I've done a pretty major reworking of this now. It's called from a Rake task and the class now just takes an array of URLs to build. I think this all makes it a lot easier to understand and simplifies the implementation.

This still allows us to easily expand the set of pages we want to build by inserting more URLs into the array we pass to StaticSiteGenerator.

@tmtmtmtm could you please review this again? 🌻

We're going to use this gem to scrape pages as part of our static site generation, after JavaScript has finished running on those pages. We're putting this in our Gemfile under the test and development groups so you can use it in a Rakefile during development and by Travis under test when the static site is built.

We want to be able to generate some pages as part of the static site build after JavaScript has run on that page. This will allow these pages to be populated with data from JavaScript but appear to progressively enhance when deployed as part of our static site. This Rake task currently has a hardcoded list of one page that needs JavaScript run. This can be expanded pretty easily later. It then uses capybara-webkit to fetch that page, run JS, and save those pages to disk. The target files will be in the same location as `wget` uses which will allow us to overwrite the static files already generated by `wget` with these JS-enhanced versions.

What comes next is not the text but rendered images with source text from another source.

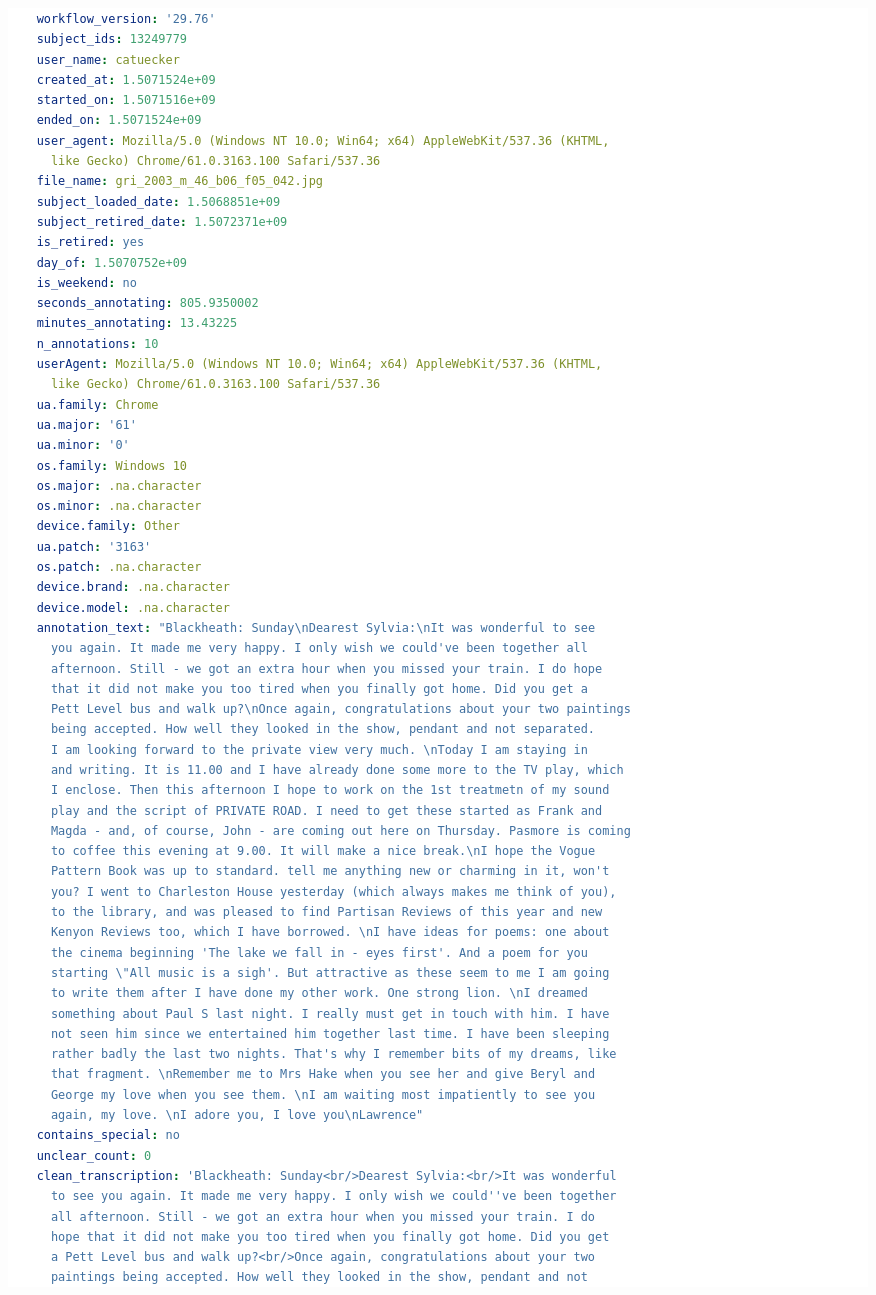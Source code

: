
 ```yaml
    workflow_version: '29.76'
    subject_ids: 13249779
    user_name: catuecker
    created_at: 1.5071524e+09
    started_on: 1.5071516e+09
    ended_on: 1.5071524e+09
    user_agent: Mozilla/5.0 (Windows NT 10.0; Win64; x64) AppleWebKit/537.36 (KHTML,
      like Gecko) Chrome/61.0.3163.100 Safari/537.36
    file_name: gri_2003_m_46_b06_f05_042.jpg
    subject_loaded_date: 1.5068851e+09
    subject_retired_date: 1.5072371e+09
    is_retired: yes
    day_of: 1.5070752e+09
    is_weekend: no
    seconds_annotating: 805.9350002
    minutes_annotating: 13.43225
    n_annotations: 10
    userAgent: Mozilla/5.0 (Windows NT 10.0; Win64; x64) AppleWebKit/537.36 (KHTML,
      like Gecko) Chrome/61.0.3163.100 Safari/537.36
    ua.family: Chrome
    ua.major: '61'
    ua.minor: '0'
    os.family: Windows 10
    os.major: .na.character
    os.minor: .na.character
    device.family: Other
    ua.patch: '3163'
    os.patch: .na.character
    device.brand: .na.character
    device.model: .na.character
    annotation_text: "Blackheath: Sunday\nDearest Sylvia:\nIt was wonderful to see
      you again. It made me very happy. I only wish we could've been together all
      afternoon. Still - we got an extra hour when you missed your train. I do hope
      that it did not make you too tired when you finally got home. Did you get a
      Pett Level bus and walk up?\nOnce again, congratulations about your two paintings
      being accepted. How well they looked in the show, pendant and not separated.
      I am looking forward to the private view very much. \nToday I am staying in
      and writing. It is 11.00 and I have already done some more to the TV play, which
      I enclose. Then this afternoon I hope to work on the 1st treatmetn of my sound
      play and the script of PRIVATE ROAD. I need to get these started as Frank and
      Magda - and, of course, John - are coming out here on Thursday. Pasmore is coming
      to coffee this evening at 9.00. It will make a nice break.\nI hope the Vogue
      Pattern Book was up to standard. tell me anything new or charming in it, won't
      you? I went to Charleston House yesterday (which always makes me think of you),
      to the library, and was pleased to find Partisan Reviews of this year and new
      Kenyon Reviews too, which I have borrowed. \nI have ideas for poems: one about
      the cinema beginning 'The lake we fall in - eyes first'. And a poem for you
      starting \"All music is a sigh'. But attractive as these seem to me I am going
      to write them after I have done my other work. One strong lion. \nI dreamed
      something about Paul S last night. I really must get in touch with him. I have
      not seen him since we entertained him together last time. I have been sleeping
      rather badly the last two nights. That's why I remember bits of my dreams, like
      that fragment. \nRemember me to Mrs Hake when you see her and give Beryl and
      George my love when you see them. \nI am waiting most impatiently to see you
      again, my love. \nI adore you, I love you\nLawrence"
    contains_special: no
    unclear_count: 0
    clean_transcription: 'Blackheath: Sunday<br/>Dearest Sylvia:<br/>It was wonderful
      to see you again. It made me very happy. I only wish we could''ve been together
      all afternoon. Still - we got an extra hour when you missed your train. I do
      hope that it did not make you too tired when you finally got home. Did you get
      a Pett Level bus and walk up?<br/>Once again, congratulations about your two
      paintings being accepted. How well they looked in the show, pendant and not
```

In previous commits we added a way to generate some of our static pages after JavaScript had finished running. This commit adds this step into the static site generation build script. After `wget` has finished running this Rake task overwrites some of the static files it generated with the (currently) few pages we want enhanced with JS.

tmtmtmtm

@henare I'm having a bit of difficulty working out what to do with this. The PR description seems quite out of date now, the new class you've created has no tests, and the rake task that uses it seems to require some undocumented things to happen first before it will work. So it's a little tricky for me to actually play with this at the minute, particularly in terms of being able to test out some of the things I refer to below and actually give working examples instead of more abstract comments.

My suspicion is that adding some working tests for StaticSiteGenerator will resolve some of this, so that might be the place to start.

I'd also suggest running reek against this new class: in particular it highlights a couple of utility functions masquerading as methods here. As before, there still seems to be quite of a clash of styles going on, where this has the trappings of being a class, but is still mostly a bit of a grab-bag of semi-related (and still quite imperative) functionality.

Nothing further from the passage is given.